Toch is juli ’36 niet meer dan een symbool: vakantie bestaat al veel langer. Aanvankelijk is het een privilege van bepaalde categorieën: ambtenaren hebben een streepje voor, onderwijzers en proffen genieten van dezelfde vakantie als hun leerlingen. Ook enkele sectoren in de privé weten het voorrecht al in de jaren twintig te veroveren. Typografen in het Brusselse, bijvoorbeeld, staan dan sterk genoeg om eisen te stellen voor meer loon en minder werk.
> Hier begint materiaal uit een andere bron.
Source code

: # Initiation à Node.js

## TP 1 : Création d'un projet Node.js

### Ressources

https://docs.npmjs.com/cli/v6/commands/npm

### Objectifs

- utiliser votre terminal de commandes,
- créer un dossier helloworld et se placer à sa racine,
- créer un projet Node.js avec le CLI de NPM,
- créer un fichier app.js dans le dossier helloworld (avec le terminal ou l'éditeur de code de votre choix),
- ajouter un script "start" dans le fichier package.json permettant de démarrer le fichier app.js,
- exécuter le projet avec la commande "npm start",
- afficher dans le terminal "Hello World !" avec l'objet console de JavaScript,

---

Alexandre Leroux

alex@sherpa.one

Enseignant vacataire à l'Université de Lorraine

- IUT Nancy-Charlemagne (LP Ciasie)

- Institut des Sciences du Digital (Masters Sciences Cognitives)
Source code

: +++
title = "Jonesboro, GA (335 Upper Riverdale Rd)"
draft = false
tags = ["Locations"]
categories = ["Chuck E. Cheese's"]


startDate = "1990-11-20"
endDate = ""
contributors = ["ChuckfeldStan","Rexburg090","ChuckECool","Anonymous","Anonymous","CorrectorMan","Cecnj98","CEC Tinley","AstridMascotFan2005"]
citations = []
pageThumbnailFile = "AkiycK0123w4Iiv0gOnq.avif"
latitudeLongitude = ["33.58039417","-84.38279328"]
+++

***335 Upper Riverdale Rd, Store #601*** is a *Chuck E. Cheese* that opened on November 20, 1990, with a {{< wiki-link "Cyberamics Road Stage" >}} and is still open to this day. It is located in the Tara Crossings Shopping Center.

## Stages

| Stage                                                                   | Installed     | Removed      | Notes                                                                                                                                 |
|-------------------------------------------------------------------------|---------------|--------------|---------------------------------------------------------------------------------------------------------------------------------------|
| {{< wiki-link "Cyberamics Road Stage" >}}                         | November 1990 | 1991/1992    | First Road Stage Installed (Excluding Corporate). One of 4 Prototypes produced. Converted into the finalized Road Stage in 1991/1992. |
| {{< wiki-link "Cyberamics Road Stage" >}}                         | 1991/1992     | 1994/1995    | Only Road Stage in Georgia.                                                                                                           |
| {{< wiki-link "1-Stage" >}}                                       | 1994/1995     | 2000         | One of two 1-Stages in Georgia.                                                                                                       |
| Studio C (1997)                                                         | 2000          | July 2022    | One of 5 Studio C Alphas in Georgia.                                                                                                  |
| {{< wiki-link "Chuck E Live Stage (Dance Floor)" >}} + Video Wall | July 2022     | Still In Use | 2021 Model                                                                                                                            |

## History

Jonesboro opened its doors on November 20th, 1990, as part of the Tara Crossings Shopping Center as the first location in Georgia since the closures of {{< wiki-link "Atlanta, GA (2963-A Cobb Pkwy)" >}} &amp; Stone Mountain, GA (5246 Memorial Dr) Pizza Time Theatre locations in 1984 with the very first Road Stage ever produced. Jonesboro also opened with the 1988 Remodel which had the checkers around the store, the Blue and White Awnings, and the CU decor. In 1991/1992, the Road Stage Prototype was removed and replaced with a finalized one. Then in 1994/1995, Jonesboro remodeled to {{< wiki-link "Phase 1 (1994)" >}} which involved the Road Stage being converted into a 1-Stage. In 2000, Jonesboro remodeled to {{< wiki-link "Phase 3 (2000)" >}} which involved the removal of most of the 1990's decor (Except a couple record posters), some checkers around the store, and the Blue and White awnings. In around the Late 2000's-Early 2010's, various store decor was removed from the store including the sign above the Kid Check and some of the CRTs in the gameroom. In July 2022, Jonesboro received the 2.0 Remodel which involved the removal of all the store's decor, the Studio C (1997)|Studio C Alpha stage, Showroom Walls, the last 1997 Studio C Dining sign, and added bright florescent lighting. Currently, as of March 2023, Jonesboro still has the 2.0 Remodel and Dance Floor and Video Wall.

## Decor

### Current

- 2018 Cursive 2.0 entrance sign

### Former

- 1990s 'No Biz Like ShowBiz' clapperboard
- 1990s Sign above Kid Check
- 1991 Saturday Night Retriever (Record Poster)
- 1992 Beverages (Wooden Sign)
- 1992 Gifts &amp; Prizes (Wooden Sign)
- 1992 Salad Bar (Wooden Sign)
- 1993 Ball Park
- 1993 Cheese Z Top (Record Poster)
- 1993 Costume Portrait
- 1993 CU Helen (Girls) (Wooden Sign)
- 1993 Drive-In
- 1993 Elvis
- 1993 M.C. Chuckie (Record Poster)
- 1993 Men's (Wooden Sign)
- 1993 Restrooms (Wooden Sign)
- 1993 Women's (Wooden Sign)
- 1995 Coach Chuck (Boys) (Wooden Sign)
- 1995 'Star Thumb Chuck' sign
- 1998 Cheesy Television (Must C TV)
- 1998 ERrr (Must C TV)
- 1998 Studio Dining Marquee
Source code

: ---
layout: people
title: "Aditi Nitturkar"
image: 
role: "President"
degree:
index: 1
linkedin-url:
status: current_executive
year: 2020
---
De kwestie van loon, werktijd en vakantie voert ons terug naar de tijd dat dag en nacht, getijden en seizoenen minder en minder het werkritme bepalen. En dat is de negentiende eeuw, die van de industriële revolutie. Die omwenteling begint in de jaren dertig van de vorige eeuw en kent enkele decennia van volle expansie, met Engeland op kop. In 1871 staan Britse machinebouwers aan de absolute top, op de voet gevolgd door een paar Gentse constructiehuizen van dieselmotoren.

In dat jaar hebben de Engelse arbeiders, goed geschoold en dik betaald, er hun buik van vol. Zij zijn toch geen ossen of paarden, die moeten ploeteren tot ze erbij neervallen? Ze willen geen hard labeur meer van het krieken van de dag tot het vallen van de nacht. Ze eisen een werkdag van tien uur, in de plaats van twaalf, dertien of veertien uur. Om hun wil kracht bij te zetten, gaan ze in staking.

Hun bazen dreigen: “Als jullie niet willen werken, gaan wij naar Parijs of Brussel, naar Gent of Antwerpen, en laten dààr onze machines bouwen. Daar kunnen ze het ook, en ze zijn niet zo lastig en veeleisend als jullie.”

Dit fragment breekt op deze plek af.